### Input data
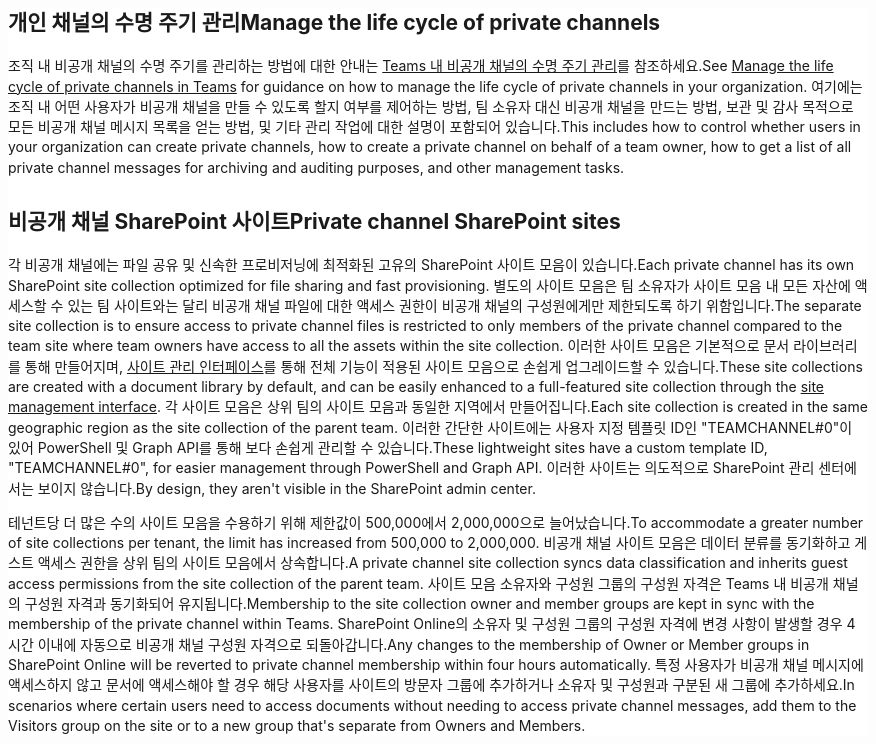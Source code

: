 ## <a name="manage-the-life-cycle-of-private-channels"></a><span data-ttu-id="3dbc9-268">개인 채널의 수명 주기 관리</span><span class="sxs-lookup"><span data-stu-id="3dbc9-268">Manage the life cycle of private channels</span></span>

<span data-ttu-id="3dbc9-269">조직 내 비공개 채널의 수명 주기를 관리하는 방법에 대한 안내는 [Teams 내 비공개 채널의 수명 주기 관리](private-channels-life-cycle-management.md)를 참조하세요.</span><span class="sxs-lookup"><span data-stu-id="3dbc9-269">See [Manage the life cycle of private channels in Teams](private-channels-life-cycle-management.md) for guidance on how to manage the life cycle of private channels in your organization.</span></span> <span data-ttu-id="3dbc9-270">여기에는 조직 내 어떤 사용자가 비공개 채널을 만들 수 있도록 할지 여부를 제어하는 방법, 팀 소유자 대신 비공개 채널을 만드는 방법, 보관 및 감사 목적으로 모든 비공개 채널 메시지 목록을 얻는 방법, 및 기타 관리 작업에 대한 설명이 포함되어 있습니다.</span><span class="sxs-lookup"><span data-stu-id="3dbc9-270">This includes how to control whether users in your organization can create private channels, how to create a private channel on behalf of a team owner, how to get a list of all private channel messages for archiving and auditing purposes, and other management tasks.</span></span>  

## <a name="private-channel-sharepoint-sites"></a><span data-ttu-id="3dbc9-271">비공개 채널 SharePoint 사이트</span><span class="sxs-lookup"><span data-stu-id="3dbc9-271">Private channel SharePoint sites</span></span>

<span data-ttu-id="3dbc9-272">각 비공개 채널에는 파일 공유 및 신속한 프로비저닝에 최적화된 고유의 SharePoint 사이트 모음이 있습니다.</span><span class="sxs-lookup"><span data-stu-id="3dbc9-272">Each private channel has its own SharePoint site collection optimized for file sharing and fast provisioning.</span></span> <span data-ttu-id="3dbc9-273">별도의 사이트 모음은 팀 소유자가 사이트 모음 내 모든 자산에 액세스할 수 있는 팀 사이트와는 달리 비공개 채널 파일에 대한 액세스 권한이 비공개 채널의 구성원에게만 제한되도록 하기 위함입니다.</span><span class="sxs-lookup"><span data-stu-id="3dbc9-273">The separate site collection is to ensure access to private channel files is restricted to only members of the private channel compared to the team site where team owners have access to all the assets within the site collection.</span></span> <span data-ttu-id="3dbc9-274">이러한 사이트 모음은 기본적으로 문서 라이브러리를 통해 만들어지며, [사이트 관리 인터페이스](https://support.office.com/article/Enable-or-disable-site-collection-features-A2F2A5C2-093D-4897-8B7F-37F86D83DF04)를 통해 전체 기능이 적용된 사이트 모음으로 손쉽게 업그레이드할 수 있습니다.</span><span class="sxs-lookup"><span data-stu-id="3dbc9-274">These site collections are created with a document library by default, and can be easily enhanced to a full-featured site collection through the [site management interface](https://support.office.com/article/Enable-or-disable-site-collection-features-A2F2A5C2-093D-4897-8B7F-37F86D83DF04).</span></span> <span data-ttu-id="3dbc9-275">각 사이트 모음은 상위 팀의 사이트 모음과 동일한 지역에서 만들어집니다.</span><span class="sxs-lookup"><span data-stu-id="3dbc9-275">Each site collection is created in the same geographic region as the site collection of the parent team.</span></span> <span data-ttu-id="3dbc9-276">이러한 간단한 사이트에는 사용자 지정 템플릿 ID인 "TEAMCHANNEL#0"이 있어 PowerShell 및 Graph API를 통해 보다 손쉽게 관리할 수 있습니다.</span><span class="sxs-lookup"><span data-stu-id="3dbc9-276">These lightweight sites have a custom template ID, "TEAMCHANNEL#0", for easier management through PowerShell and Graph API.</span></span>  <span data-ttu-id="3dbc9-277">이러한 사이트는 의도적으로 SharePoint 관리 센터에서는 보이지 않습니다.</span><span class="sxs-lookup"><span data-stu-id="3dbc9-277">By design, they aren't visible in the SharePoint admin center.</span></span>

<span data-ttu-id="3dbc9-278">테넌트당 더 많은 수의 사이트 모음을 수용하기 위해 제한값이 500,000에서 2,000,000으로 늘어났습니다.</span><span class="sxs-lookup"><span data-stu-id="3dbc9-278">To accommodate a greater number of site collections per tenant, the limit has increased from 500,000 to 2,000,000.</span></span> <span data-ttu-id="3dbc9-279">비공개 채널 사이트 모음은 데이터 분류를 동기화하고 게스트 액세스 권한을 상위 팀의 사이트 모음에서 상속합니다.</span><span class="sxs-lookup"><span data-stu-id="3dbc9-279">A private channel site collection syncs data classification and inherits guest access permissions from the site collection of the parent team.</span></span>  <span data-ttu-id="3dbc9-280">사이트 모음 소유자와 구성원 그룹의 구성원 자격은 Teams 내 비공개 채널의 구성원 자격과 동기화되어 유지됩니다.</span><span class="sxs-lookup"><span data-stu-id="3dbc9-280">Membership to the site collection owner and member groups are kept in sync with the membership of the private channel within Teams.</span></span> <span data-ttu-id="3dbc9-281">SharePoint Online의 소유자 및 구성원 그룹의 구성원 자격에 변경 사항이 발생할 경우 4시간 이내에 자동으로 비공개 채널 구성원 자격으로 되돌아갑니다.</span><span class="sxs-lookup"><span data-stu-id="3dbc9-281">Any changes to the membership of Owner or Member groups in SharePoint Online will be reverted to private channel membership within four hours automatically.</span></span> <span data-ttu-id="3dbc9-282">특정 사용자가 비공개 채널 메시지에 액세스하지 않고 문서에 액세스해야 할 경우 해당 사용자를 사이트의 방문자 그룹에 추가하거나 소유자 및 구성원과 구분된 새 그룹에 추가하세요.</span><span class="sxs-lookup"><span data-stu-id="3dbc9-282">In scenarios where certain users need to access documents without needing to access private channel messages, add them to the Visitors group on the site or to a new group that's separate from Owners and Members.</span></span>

...

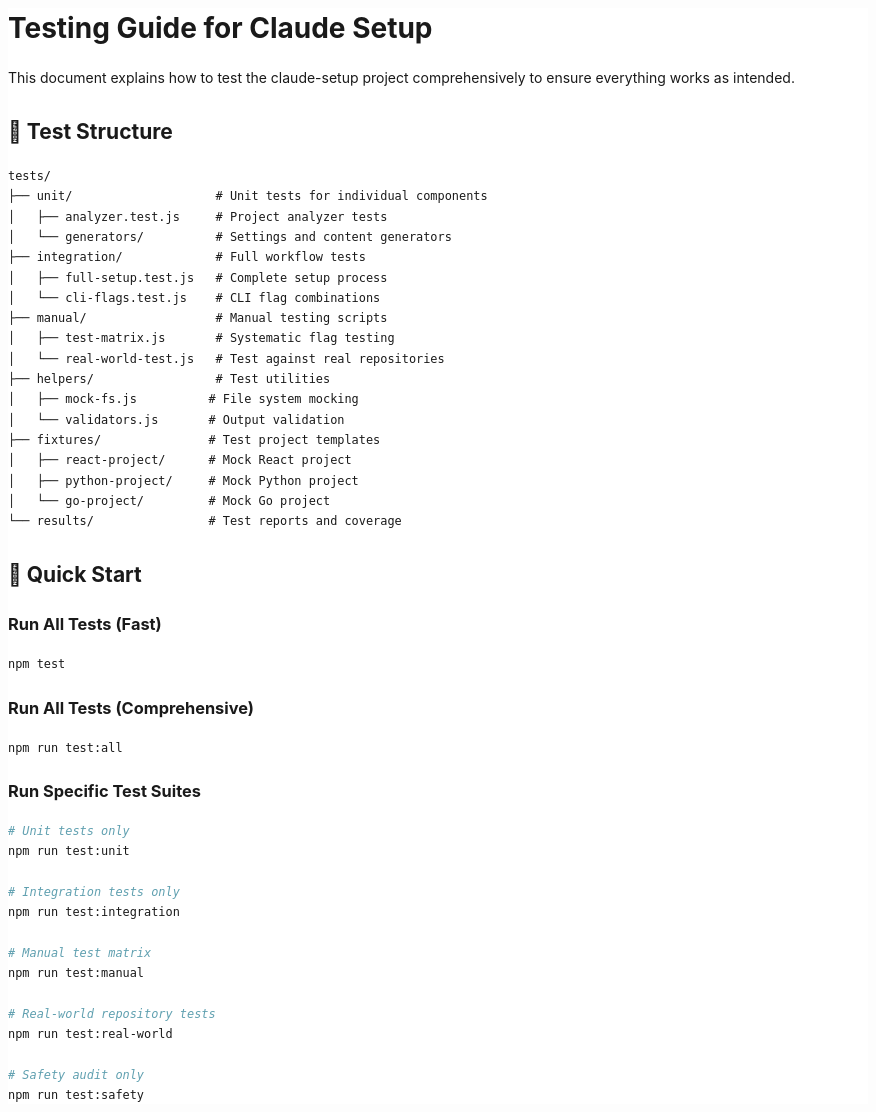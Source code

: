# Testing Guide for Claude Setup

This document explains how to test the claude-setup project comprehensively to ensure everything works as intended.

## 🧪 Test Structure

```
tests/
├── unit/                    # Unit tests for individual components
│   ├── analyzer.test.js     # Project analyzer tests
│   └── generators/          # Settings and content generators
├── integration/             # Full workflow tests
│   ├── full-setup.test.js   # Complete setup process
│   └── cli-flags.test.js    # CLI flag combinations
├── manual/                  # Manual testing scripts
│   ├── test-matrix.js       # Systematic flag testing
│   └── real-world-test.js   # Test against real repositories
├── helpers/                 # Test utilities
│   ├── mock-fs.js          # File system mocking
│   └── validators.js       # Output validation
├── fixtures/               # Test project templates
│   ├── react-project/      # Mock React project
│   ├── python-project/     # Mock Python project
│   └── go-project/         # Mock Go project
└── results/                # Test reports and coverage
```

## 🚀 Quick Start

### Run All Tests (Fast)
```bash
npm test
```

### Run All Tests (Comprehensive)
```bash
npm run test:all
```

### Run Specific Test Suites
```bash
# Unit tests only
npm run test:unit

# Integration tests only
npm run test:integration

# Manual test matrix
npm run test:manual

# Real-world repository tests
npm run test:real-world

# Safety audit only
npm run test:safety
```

==

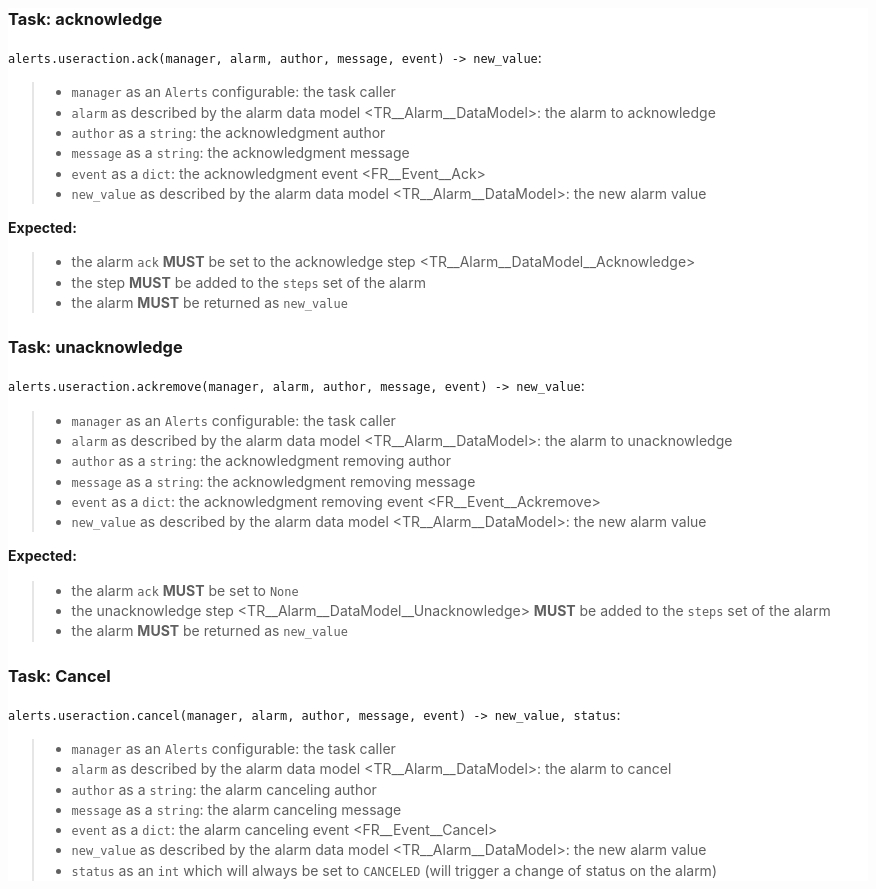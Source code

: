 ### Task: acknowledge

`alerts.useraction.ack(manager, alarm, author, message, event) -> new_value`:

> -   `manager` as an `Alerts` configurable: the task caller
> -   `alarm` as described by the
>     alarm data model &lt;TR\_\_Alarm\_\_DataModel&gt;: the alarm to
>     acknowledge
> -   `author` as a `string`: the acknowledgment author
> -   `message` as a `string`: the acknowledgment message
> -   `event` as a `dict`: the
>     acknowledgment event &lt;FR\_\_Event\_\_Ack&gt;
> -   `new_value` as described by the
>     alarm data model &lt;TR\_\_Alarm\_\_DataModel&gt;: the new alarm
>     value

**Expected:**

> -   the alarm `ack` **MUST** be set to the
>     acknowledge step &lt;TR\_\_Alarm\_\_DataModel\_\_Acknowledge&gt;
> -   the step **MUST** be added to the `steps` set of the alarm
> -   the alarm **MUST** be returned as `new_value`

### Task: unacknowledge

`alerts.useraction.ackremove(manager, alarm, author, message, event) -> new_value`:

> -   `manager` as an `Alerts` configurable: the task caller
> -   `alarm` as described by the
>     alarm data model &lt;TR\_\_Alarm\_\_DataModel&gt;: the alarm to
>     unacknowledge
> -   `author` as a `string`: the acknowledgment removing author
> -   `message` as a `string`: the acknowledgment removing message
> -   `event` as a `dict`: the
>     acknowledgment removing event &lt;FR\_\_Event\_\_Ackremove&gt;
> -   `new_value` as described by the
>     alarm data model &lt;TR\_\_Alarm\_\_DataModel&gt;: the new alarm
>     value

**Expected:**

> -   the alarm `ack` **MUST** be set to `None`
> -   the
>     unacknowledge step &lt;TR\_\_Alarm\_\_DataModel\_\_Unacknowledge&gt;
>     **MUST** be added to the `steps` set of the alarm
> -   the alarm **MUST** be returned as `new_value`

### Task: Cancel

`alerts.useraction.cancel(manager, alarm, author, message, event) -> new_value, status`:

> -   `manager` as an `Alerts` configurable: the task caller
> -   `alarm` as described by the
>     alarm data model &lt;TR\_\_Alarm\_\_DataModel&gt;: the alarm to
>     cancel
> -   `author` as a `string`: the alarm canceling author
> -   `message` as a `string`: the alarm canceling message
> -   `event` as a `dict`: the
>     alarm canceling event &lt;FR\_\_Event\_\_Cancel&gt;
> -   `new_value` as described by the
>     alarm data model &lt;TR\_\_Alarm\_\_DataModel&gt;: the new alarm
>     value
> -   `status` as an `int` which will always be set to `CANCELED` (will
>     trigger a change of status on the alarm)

### Exercise description
Scan the material above line by line for "added". State how many lines have it, and nothing more.

### Response to the task
2